Recorded data:
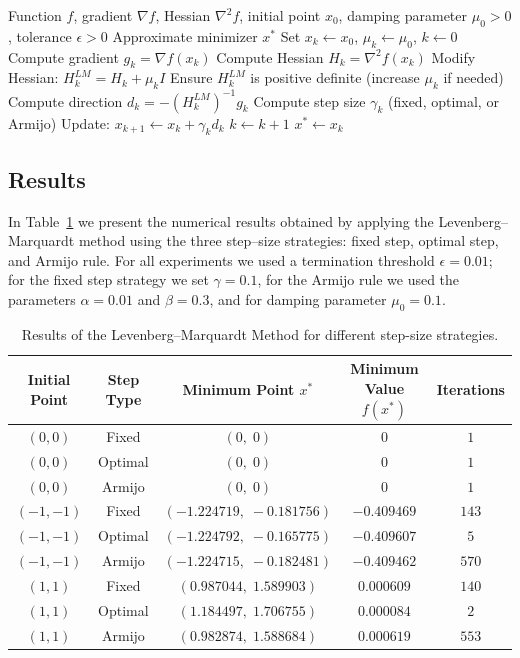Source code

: \documentclass[11pt]{article}
\begin{document}
\begin{algorithm}[H]
\caption{Levenberg--Marquardt Method}
\begin{algorithmic}[1]
\Require Function $f$, gradient $\nabla f$, Hessian $\nabla^2 f$, initial point $x_0$, damping parameter $\mu_0 > 0$, tolerance $\epsilon > 0$
\Ensure Approximate minimizer $x^*$
\State Set $x_k \gets x_0$, $\mu_k \gets \mu_0$, $k \gets 0$
    \State Compute gradient $g_k = \nabla f(x_k)$
    \State Compute Hessian $H_k = \nabla^2 f(x_k)$
    \State Modify Hessian: $H^{LM}_k = H_k + \mu_k I$
    \State Ensure $H^{LM}_k$ is positive definite (increase $\mu_k$ if needed)
    \State Compute direction $d_k = - (H^{LM}_k)^{-1} g_k$
    \State Compute step size $\gamma_k$ (fixed, optimal, or Armijo)
    \State Update: $x_{k+1} \gets x_k + \gamma_k d_k$
    \State $k \gets k + 1$
\EndWhile
\State \Return $x^* \gets x_k$
\end{algorithmic}
\end{algorithm}

\subsection{Results}

In Table~\ref{table:lm} we present the numerical results obtained by 
applying the Levenberg--Marquardt method using the three step–size strategies: fixed step,
optimal step, and Armijo rule. 
For all experiments we used a termination threshold 
$\epsilon = 0.01$; for the fixed step strategy we set $\gamma = 0.1$, for the Armijo
rule we used the parameters $\alpha = 0.01$ and $\beta = 0.3$, and for damping parameter $\mu_0 = 0.1$.

\begin{table}[h!]
\centering
\begin{tabular}{c|c|c|c|c}
\textbf{Initial Point} & \textbf{Step Type} & \textbf{Minimum Point $x^*$} & \textbf{Minimum Value $f(x^*)$} & \textbf{Iterations} \\
\hline
$(0,0)$ & Fixed   & $(0,\;0)$      & $0$      & $1$ \\
$(0,0)$ & Optimal & $(0,\;0)$      & $0$      & $1$ \\
$(0,0)$ & Armijo  & $(0,\;0)$      & $0$      & $1$ \\
\hline
$(-1,-1)$ & Fixed   & $(-1.224719,\;-0.181756)$   & $-0.409469$     & $143$ \\
$(-1,-1)$ & Optimal & $(-1.224792,\;-0.165775)$   & $-0.409607$     & $5$ \\
$(-1,-1)$ & Armijo  & $(-1.224715,\;-0.182481)$   & $-0.409462$     & $570$ \\
\hline
$(1,1)$ & Fixed   & $(0.987044,\;1.589903)$      & $0.000609$      & $140$ \\
$(1,1)$ & Optimal & $(1.184497,\;1.706755)$      & $0.000084$      & $2$ \\
$(1,1)$ & Armijo  & $(0.982874,\;1.588684)$      & $0.000619$      & $553$ \\
\end{tabular}
\caption{Results of the Levenberg--Marquardt Method for different step-size strategies.}
\label{table:lm}
\end{table}
\end{document}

What you should do:
In the entries above, locate every line with the word "gets" and copy it.

Problem solution:
\State Set $x_k \gets x_0$, $\mu_k \gets \mu_0$, $k \gets 0$
    \State Update: $x_{k+1} \gets x_k + \gamma_k d_k$
    \State $k \gets k + 1$
\State \Return $x^* \gets x_k$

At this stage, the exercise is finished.